(Plain-text document sources)
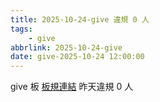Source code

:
 ```yaml
---
title: 2025-10-24-give 違規 0 人
tags:
    - give
abbrlink: 2025-10-24-give
date: give-2025-10-24 12:00:00
---
```

give 板 [板規連結](https://www.ptt.cc/bbs/give/M.1612495900.A.C32.html)
昨天違規 0 人
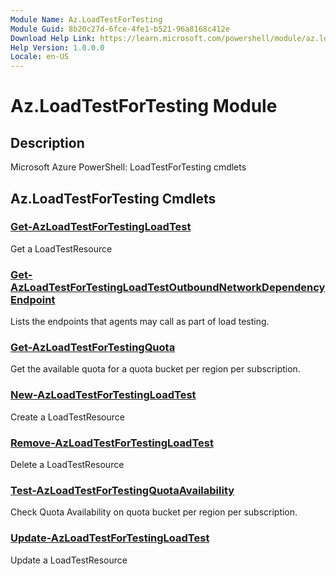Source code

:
 ```yaml
---
Module Name: Az.LoadTestForTesting
Module Guid: 8b20c27d-6fce-4fe1-b521-96a8168c412e
Download Help Link: https://learn.microsoft.com/powershell/module/az.loadtestfortesting
Help Version: 1.0.0.0
Locale: en-US
---
```


# Az.LoadTestForTesting Module
## Description
Microsoft Azure PowerShell: LoadTestForTesting cmdlets

## Az.LoadTestForTesting Cmdlets
### [Get-AzLoadTestForTestingLoadTest](Get-AzLoadTestForTestingLoadTest.md)
Get a LoadTestResource

### [Get-AzLoadTestForTestingLoadTestOutboundNetworkDependencyEndpoint](Get-AzLoadTestForTestingLoadTestOutboundNetworkDependencyEndpoint.md)
Lists the endpoints that agents may call as part of load testing.

### [Get-AzLoadTestForTestingQuota](Get-AzLoadTestForTestingQuota.md)
Get the available quota for a quota bucket per region per subscription.

### [New-AzLoadTestForTestingLoadTest](New-AzLoadTestForTestingLoadTest.md)
Create a LoadTestResource

### [Remove-AzLoadTestForTestingLoadTest](Remove-AzLoadTestForTestingLoadTest.md)
Delete a LoadTestResource

### [Test-AzLoadTestForTestingQuotaAvailability](Test-AzLoadTestForTestingQuotaAvailability.md)
Check Quota Availability on quota bucket per region per subscription.

### [Update-AzLoadTestForTestingLoadTest](Update-AzLoadTestForTestingLoadTest.md)
Update a LoadTestResource

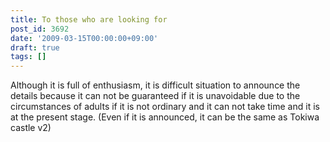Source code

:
 ```yaml
---
title: To those who are looking for
post_id: 3692
date: '2009-03-15T00:00:00+09:00'
draft: true
tags: []
---
```


Although it is full of enthusiasm, it is difficult situation to announce the details because it can not be guaranteed if it is unavoidable due to the circumstances of adults if it is not ordinary and it can not take time and it is at the present stage. (Even if it is announced, it can be the same as Tokiwa castle v2)
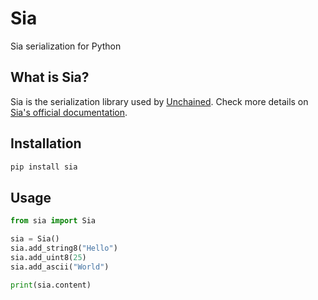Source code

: # Sia

Sia serialization for Python

## What is Sia?

Sia is the serialization library used by [Unchained](https://github.com/TimeleapLabs/unchained). Check more details on [Sia's official documentation](https://timeleap.swiss/docs/products/sia).

## Installation

```bash
pip install sia
```

## Usage

```python
from sia import Sia

sia = Sia()
sia.add_string8("Hello")
sia.add_uint8(25)
sia.add_ascii("World")

print(sia.content)
```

_Requirement_
Please reproduce the records above exactly and leave any picture behind.

_Exercise response_
Source code

:
 ```yaml
---
title: 2025-10-24-give 違規 0 人
tags:
    - give
abbrlink: 2025-10-24-give
date: give-2025-10-24 12:00:00
---
```

give 板 [板規連結](https://www.ptt.cc/bbs/give/M.1612495900.A.C32.html)
昨天違規 0 人
Source code

:
 ```yaml
---
Module Name: Az.LoadTestForTesting
Module Guid: 8b20c27d-6fce-4fe1-b521-96a8168c412e
Download Help Link: https://learn.microsoft.com/powershell/module/az.loadtestfortesting
Help Version: 1.0.0.0
Locale: en-US
---
```


# Az.LoadTestForTesting Module
## Description
Microsoft Azure PowerShell: LoadTestForTesting cmdlets

## Az.LoadTestForTesting Cmdlets
### [Get-AzLoadTestForTestingLoadTest](Get-AzLoadTestForTestingLoadTest.md)
Get a LoadTestResource

### [Get-AzLoadTestForTestingLoadTestOutboundNetworkDependencyEndpoint](Get-AzLoadTestForTestingLoadTestOutboundNetworkDependencyEndpoint.md)
Lists the endpoints that agents may call as part of load testing.

### [Get-AzLoadTestForTestingQuota](Get-AzLoadTestForTestingQuota.md)
Get the available quota for a quota bucket per region per subscription.

### [New-AzLoadTestForTestingLoadTest](New-AzLoadTestForTestingLoadTest.md)
Create a LoadTestResource

### [Remove-AzLoadTestForTestingLoadTest](Remove-AzLoadTestForTestingLoadTest.md)
Delete a LoadTestResource

### [Test-AzLoadTestForTestingQuotaAvailability](Test-AzLoadTestForTestingQuotaAvailability.md)
Check Quota Availability on quota bucket per region per subscription.

### [Update-AzLoadTestForTestingLoadTest](Update-AzLoadTestForTestingLoadTest.md)
Update a LoadTestResource

Source code

:
 ```yaml
---
title: To those who are looking for
post_id: 3692
date: '2009-03-15T00:00:00+09:00'
draft: true
tags: []
---
```


Although it is full of enthusiasm, it is difficult situation to announce the details because it can not be guaranteed if it is unavoidable due to the circumstances of adults if it is not ordinary and it can not take time and it is at the present stage. (Even if it is announced, it can be the same as Tokiwa castle v2)
Source code

: # Sia

Sia serialization for Python

## What is Sia?

Sia is the serialization library used by [Unchained](https://github.com/TimeleapLabs/unchained). Check more details on [Sia's official documentation](https://timeleap.swiss/docs/products/sia).

## Installation

```bash
pip install sia
```

## Usage

```python
from sia import Sia

sia = Sia()
sia.add_string8("Hello")
sia.add_uint8(25)
sia.add_ascii("World")

print(sia.content)
```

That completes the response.